#### To do
For the records below, the count of lines that hold "shop" is required; give only that number.
[Data extract Boundary: Start]
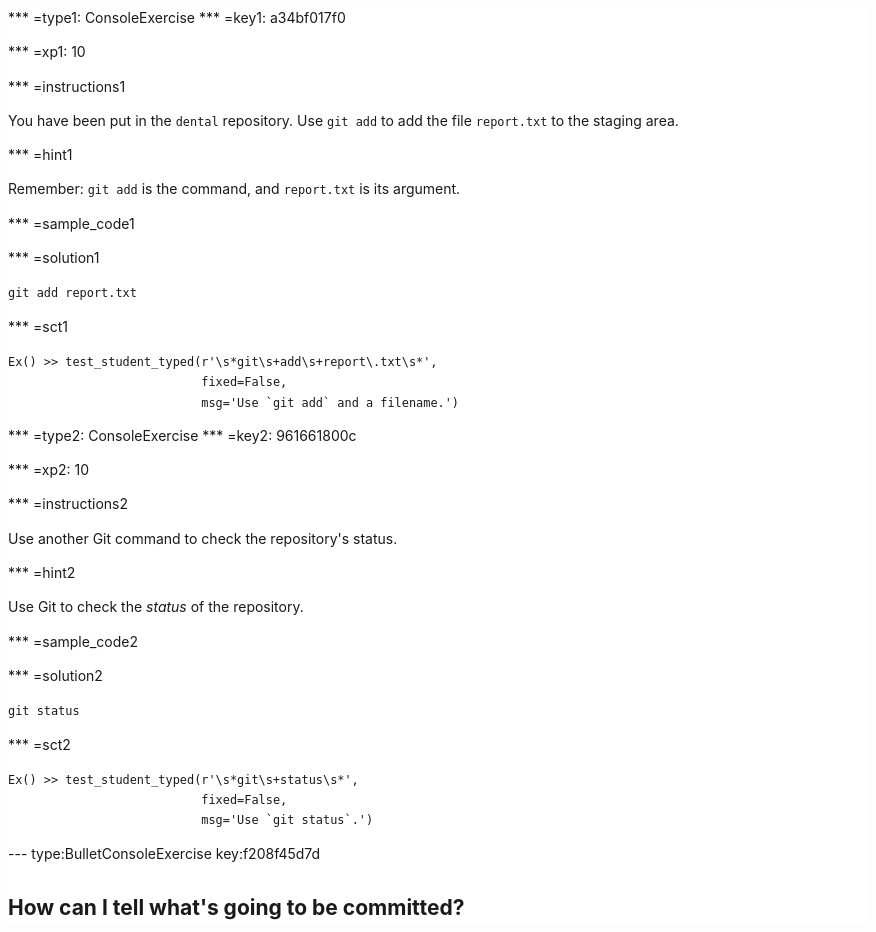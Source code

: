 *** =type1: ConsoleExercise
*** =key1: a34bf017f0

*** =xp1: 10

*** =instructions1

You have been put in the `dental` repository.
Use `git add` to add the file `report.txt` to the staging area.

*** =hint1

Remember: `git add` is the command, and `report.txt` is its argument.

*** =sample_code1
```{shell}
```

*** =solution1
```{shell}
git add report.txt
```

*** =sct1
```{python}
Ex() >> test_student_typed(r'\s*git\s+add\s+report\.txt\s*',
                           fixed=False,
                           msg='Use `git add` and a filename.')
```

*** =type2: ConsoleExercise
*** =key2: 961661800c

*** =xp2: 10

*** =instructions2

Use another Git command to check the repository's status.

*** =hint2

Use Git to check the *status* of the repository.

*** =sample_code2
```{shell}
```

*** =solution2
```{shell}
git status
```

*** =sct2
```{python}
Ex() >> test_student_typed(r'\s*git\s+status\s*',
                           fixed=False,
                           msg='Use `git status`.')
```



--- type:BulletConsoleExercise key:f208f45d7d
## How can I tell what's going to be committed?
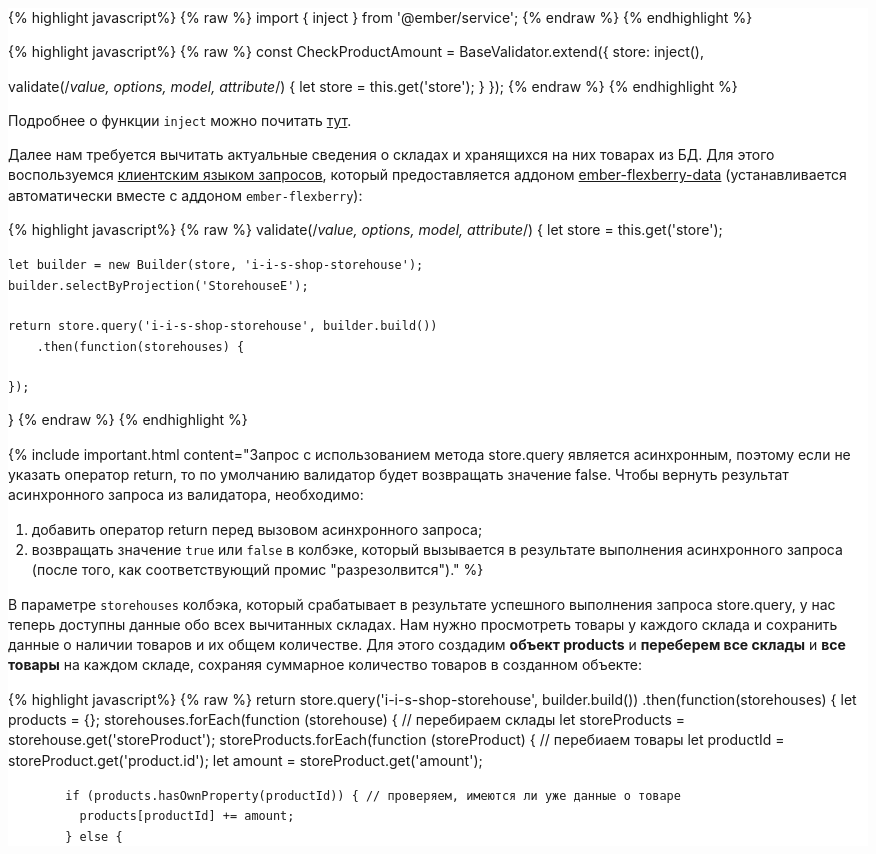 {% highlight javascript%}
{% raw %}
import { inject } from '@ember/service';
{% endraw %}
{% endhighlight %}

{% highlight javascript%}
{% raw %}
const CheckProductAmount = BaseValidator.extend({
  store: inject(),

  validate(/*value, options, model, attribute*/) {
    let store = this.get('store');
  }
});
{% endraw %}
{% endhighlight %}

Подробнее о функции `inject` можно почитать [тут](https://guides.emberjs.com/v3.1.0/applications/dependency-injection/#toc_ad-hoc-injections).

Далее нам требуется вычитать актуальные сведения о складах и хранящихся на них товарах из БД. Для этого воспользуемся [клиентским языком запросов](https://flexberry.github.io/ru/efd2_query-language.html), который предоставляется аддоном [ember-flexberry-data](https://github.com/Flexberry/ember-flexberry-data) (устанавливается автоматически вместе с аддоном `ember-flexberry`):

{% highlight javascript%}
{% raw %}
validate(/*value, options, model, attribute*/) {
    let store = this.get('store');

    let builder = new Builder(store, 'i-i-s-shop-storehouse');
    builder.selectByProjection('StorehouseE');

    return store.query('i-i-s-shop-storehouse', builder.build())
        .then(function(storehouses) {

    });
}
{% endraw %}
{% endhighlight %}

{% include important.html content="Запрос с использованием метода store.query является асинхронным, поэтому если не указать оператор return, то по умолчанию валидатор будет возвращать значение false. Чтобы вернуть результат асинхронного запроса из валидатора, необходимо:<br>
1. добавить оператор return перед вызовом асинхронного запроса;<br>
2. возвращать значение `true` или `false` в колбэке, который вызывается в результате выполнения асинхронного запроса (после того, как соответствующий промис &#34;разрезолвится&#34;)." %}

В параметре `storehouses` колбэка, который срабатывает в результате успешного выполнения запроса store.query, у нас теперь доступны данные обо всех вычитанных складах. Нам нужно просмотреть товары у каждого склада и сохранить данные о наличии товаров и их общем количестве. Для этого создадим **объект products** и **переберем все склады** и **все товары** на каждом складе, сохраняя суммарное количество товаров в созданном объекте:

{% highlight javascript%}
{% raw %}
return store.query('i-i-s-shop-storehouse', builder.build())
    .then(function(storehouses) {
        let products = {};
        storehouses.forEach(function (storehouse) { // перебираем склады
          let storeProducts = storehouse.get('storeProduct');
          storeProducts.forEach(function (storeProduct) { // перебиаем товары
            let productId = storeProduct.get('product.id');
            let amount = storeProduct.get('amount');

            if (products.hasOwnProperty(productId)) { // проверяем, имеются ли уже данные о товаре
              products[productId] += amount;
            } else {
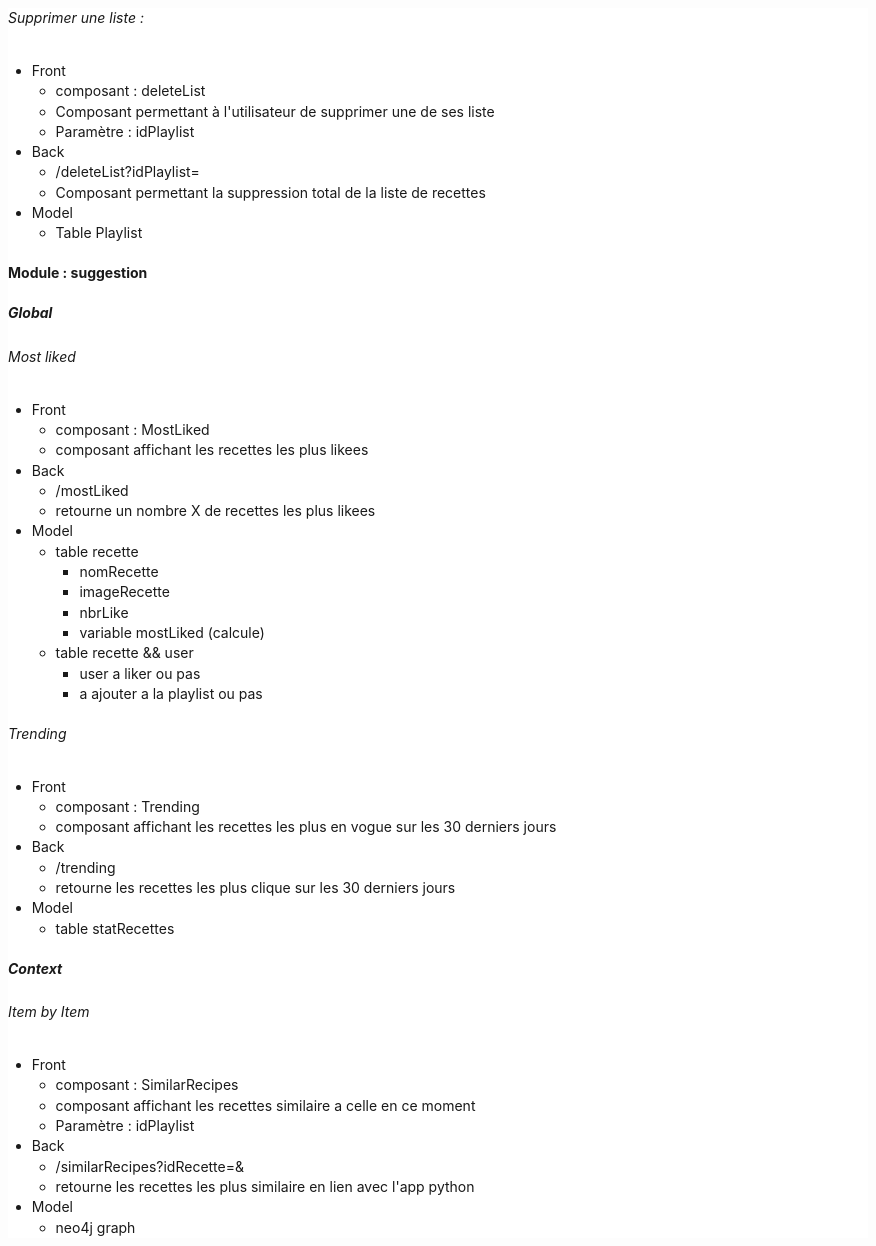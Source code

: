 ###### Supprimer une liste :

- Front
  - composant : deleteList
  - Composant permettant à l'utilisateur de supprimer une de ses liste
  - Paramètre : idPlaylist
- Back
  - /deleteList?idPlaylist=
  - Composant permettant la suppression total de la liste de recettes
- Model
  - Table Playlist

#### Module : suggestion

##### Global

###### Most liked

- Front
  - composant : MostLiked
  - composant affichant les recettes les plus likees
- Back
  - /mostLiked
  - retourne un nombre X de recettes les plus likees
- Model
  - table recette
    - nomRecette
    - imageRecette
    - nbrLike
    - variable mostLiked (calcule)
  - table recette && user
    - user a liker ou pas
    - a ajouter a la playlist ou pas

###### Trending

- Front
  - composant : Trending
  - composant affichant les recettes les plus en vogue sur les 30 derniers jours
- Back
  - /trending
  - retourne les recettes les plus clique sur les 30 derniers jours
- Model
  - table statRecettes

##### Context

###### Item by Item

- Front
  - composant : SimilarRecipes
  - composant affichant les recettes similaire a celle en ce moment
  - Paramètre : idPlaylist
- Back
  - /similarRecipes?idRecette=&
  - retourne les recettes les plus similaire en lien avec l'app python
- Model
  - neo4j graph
[Data extract Boundary: End]
#### Task result
3